Through installations, videos, paintings, and photography—as well as documentary works and fragments from material culture—the exhibition explored both personal and collective tales of human movement and the ways in which artists bear witness to both historical events and more subtle shifts in the cultural landscapes. “The Warmth of Other Suns” brought together a multitude of voices spanning five continents, which overlaid historical experiences of migration to and within the United States with the plight of refuges around the world¬, and offered an image of migration as an experience shared by many across vastly different contexts.

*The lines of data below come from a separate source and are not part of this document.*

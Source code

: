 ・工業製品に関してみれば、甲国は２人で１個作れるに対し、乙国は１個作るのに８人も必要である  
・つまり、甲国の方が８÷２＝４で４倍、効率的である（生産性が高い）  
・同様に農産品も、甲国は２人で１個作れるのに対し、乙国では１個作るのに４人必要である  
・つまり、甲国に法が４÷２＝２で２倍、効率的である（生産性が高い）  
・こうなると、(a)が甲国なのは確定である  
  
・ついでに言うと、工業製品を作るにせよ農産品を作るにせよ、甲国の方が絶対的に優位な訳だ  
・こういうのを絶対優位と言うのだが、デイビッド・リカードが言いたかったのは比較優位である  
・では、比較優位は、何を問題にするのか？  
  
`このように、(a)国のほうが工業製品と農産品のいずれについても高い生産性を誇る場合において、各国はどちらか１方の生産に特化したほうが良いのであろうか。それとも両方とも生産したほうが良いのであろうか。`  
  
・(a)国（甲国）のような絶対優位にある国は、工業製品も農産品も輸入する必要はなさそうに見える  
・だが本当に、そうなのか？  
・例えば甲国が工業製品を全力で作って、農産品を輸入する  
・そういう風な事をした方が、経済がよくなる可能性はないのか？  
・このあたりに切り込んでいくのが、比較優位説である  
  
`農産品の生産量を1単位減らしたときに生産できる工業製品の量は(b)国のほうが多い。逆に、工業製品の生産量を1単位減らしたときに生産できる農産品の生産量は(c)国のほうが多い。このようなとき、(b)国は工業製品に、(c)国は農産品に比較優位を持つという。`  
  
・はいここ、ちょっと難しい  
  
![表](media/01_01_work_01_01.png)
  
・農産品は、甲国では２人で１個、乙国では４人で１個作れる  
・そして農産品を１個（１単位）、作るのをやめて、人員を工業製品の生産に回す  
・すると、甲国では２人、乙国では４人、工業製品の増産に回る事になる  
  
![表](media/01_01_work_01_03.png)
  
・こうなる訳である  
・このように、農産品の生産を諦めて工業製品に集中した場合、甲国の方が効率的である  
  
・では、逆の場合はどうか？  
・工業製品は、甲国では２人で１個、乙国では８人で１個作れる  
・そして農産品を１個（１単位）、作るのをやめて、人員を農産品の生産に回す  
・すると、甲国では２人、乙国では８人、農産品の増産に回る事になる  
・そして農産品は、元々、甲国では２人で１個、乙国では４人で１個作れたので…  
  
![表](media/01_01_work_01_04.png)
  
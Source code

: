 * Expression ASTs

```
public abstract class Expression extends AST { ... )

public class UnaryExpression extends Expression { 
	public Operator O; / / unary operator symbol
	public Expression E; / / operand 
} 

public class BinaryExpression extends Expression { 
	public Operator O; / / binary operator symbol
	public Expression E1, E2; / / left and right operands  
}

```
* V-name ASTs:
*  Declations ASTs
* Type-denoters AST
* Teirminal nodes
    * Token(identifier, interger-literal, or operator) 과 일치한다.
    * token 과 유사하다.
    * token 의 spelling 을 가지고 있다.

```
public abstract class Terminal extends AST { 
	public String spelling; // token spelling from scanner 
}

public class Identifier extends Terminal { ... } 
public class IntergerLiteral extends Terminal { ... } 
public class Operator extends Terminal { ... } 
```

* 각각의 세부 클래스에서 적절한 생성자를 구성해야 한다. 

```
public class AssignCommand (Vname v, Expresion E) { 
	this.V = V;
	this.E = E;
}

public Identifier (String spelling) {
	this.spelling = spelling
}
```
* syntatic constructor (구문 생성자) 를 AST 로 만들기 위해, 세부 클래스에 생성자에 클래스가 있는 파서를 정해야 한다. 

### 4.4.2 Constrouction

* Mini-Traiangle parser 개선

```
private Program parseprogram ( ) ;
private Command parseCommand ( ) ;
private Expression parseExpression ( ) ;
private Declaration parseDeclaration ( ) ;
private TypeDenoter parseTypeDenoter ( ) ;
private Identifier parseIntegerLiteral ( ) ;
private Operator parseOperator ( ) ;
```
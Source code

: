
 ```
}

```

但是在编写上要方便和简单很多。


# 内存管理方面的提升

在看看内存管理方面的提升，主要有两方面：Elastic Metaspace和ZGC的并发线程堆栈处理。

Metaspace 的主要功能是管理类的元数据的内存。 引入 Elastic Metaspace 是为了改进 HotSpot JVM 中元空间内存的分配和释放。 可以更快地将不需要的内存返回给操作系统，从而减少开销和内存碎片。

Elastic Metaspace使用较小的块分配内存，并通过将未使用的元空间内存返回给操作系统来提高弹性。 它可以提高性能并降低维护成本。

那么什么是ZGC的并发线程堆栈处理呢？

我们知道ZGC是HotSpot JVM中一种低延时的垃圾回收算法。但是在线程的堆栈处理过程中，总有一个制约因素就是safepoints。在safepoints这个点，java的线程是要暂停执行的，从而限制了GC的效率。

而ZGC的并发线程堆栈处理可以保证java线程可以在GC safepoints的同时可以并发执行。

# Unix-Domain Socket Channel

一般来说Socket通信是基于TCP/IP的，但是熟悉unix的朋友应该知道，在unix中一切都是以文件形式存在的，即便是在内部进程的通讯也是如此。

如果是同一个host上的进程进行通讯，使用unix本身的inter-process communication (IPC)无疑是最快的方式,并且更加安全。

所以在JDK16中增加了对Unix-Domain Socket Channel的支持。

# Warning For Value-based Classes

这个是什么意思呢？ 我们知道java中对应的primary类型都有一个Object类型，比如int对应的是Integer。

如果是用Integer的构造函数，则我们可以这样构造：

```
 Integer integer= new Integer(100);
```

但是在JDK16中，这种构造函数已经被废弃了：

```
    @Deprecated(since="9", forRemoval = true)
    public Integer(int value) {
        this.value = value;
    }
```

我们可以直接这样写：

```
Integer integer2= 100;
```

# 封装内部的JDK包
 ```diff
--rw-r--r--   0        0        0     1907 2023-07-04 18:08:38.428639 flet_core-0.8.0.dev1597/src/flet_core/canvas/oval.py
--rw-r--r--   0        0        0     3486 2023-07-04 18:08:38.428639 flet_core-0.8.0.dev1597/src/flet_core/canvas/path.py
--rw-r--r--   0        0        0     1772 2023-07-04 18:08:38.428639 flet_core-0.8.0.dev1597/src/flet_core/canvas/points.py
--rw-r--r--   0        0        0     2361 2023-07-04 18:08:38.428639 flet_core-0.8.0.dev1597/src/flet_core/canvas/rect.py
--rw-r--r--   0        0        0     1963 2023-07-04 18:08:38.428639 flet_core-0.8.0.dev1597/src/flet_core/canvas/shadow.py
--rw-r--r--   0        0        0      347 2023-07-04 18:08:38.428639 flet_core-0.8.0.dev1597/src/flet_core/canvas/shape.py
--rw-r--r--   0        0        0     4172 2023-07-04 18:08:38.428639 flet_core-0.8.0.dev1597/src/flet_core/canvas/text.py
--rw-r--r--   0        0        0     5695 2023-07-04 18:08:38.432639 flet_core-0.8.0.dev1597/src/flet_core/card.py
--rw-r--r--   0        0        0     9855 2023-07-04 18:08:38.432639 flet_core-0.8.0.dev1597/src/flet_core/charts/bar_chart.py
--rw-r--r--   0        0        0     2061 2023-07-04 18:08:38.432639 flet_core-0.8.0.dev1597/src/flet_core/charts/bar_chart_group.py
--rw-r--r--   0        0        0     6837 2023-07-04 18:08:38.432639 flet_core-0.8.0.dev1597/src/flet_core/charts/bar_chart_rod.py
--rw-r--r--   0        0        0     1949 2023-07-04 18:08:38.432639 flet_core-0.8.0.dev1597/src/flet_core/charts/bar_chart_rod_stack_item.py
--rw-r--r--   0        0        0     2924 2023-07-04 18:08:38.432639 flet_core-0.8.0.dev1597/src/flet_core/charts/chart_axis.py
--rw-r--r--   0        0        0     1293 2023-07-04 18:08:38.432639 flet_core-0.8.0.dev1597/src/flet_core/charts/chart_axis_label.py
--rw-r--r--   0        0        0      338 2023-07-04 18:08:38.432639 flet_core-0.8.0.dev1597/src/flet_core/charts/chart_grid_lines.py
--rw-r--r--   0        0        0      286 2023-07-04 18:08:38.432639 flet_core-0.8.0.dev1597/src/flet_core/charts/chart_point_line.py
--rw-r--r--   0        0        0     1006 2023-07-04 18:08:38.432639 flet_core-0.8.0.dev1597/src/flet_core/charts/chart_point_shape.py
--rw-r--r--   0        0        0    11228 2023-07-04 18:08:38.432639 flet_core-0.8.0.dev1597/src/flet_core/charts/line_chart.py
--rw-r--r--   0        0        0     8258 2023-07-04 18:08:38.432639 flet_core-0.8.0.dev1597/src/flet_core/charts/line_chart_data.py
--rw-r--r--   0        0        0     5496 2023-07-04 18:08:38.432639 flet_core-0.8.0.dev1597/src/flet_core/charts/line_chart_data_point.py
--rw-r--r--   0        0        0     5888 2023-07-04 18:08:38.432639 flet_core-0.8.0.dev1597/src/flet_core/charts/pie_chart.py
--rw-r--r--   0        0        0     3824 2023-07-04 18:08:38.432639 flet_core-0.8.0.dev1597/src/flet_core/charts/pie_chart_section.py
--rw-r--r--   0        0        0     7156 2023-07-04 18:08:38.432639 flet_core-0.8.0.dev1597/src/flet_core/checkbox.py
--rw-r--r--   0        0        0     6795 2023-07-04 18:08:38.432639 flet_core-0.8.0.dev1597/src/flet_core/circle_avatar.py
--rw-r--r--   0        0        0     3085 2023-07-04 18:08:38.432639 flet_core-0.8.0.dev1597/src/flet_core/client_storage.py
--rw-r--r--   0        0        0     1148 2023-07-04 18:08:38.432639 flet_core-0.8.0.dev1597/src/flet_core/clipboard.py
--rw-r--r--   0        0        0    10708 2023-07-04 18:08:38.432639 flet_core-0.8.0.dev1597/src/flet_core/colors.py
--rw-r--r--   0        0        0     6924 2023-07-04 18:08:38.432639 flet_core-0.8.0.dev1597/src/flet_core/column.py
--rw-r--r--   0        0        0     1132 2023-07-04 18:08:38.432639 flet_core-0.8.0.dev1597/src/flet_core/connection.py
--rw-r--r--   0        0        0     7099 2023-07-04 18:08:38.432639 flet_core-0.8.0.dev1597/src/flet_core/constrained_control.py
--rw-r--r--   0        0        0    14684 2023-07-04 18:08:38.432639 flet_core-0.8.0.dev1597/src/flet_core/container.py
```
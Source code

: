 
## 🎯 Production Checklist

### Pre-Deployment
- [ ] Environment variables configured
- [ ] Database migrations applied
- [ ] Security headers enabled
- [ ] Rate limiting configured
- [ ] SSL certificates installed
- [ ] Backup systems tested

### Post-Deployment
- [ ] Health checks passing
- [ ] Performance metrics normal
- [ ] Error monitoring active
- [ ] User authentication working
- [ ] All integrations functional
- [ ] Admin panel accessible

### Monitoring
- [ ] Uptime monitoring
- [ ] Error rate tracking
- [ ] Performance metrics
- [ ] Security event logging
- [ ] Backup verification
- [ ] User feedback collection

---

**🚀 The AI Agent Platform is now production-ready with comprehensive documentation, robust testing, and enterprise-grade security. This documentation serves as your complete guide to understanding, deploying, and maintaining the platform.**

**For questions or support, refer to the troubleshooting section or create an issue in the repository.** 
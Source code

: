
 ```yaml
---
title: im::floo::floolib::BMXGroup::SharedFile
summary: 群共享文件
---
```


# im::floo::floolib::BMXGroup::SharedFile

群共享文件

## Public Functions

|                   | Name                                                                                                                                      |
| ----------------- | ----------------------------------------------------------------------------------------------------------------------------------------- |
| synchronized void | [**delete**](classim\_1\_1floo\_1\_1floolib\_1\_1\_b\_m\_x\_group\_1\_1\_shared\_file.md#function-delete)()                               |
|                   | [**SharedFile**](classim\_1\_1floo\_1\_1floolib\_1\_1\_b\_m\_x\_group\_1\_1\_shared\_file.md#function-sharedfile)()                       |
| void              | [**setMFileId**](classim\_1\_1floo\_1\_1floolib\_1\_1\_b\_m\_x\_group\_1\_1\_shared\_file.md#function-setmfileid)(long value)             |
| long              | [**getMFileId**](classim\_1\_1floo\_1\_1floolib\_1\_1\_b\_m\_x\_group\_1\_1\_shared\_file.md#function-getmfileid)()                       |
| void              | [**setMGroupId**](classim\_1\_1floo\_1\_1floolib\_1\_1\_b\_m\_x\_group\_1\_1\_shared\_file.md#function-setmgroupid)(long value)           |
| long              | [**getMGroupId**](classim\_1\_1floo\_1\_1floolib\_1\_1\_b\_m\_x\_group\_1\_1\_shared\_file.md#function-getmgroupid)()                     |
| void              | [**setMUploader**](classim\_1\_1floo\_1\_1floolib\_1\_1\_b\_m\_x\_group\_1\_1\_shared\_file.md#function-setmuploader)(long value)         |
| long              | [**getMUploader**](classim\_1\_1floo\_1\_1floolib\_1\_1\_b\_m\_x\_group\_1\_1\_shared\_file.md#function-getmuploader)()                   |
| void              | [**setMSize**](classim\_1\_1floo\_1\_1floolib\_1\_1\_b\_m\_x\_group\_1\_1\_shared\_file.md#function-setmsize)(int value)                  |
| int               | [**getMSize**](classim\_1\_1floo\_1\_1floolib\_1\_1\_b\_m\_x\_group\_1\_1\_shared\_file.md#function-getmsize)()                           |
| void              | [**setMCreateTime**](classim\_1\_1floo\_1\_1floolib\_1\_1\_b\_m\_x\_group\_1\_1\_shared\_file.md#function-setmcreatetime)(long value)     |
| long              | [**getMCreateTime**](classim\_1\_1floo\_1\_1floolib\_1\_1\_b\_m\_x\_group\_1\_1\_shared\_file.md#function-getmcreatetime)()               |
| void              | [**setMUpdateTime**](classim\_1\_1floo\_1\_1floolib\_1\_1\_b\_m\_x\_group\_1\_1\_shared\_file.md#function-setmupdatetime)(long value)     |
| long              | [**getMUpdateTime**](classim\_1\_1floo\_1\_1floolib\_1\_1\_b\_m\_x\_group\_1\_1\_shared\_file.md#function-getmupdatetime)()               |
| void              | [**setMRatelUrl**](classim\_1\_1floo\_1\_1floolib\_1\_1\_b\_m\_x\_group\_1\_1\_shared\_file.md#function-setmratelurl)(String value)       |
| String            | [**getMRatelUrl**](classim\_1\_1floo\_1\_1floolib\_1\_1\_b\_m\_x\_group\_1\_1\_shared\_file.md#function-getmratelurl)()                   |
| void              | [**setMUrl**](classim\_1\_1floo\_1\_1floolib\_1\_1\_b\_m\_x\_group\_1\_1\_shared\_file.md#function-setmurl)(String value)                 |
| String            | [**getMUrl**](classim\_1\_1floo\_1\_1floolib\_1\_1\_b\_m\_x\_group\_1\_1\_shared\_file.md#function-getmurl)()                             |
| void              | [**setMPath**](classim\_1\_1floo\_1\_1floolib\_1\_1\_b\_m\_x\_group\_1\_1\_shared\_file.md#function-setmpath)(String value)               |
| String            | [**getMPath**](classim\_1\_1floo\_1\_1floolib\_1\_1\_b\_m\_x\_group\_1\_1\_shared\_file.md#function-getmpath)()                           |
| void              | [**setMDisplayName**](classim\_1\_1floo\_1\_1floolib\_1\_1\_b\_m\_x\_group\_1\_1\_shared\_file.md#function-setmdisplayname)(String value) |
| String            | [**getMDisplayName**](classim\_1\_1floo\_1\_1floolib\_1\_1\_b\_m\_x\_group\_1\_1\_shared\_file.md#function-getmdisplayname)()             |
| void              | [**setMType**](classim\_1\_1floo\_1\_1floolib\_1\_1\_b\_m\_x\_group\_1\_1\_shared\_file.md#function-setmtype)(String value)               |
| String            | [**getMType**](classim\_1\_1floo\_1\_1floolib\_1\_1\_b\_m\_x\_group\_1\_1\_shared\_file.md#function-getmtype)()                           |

The exhibition followed loosely geographic and thematic lines of inquiry, it also considered the consequences of violence and war, the humanitarian crises in the Mediterranean and at the US-Mexico border, the experience of exile and displacement under various political circumstances, and the process of integrating into a new community. Within the show, these subjects intersected with themes of memory, loss, identity, and hope for more promising futures. The works on view underscored the way art and images could present a range of experiences and stories, which also attested to the civic and social imperative of art, and the responsibility of artists and viewers alike.
“The Warmth of Other Suns” shared its title with Isabel Wilkerson’s award-winning book on the Great Migration—itself borrowed from a line by author Richard Wright (1908–60)—and was anchored by its reference to the decades-long exodus of over six million African Americans from the brutality and discrimination that ruled the American South in the era of Jim Crow. Works of art that spoke to the persistence of refugees and migrants around the globe, “The Warmth of Other Suns” expanded Wright’s metaphor to address a sentiment that is shared globally by those who take up perilous or unknown journeys in pursuit of better conditions.
The exhibition was co-curated by Massimiliano Gioni, Edlis Neeson Artistic Director, New Museum, and Natalie Bell, Associate Curator, New Museum.